Kofi Bagabena

Personal information
- Full name: Kofi Stephen Bagabena
- Born: 25 November 1988 (age 37)
- Batting: Right-handed
- Bowling: Right-arm medium
- Role: Bowler

International information
- National side: Ghana;
- T20I debut (cap 7): 20 May 2019 v Namibia
- Last T20I: 26 September 2024 v Mali
- Source: Cricinfo, 29 August 2025

= Kofi Bagabena =

Ghanaian cricketer (born 1988)

Kofi Bagabena (born 25 November 1988) is a Ghanaian cricketer. He was named in Ghana's squad for the 2017 ICC World Cricket League Division Five tournament in South Africa. He played in Ghana's second fixture, against Vanuatu, on 4 September 2017.

In May 2019, he was named in Ghana's squad for the Regional Finals of the 2018–19 ICC T20 World Cup Africa Qualifier tournament in Uganda.
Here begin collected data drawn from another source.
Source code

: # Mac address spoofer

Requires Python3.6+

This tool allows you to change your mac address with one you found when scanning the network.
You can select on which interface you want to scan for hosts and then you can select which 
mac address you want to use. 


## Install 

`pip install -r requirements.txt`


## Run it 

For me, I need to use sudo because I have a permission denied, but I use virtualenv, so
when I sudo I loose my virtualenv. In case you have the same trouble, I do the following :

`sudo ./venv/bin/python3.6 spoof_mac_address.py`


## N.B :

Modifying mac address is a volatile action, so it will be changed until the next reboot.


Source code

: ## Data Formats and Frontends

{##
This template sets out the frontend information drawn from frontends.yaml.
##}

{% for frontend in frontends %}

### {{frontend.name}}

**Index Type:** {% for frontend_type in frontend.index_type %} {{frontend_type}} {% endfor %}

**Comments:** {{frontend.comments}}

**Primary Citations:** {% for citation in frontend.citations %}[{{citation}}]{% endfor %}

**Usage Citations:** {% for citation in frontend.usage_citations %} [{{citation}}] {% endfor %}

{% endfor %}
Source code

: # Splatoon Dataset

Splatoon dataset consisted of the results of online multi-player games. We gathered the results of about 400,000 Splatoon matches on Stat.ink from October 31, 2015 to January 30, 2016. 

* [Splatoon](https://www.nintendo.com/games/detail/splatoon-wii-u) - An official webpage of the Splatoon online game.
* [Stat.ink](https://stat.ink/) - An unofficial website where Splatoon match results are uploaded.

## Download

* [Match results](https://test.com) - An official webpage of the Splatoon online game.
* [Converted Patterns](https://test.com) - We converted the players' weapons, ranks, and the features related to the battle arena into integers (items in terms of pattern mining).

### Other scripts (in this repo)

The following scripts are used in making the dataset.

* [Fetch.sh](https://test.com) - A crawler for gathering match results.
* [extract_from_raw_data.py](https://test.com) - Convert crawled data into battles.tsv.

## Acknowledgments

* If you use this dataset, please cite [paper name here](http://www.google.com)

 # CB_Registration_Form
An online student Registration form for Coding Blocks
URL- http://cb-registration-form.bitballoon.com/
He made his Twenty20 International (T20I) debut against Namibia on 20 May 2019.

On 16 October 2021, Bagabena became the first Ghanaian cricketer to take a hat-trick in a T20I match, and the second to take a five-wicket haul in T20I cricket, doing so in the match against the Seychelles, with his four overs yielding five wickets for nine runs.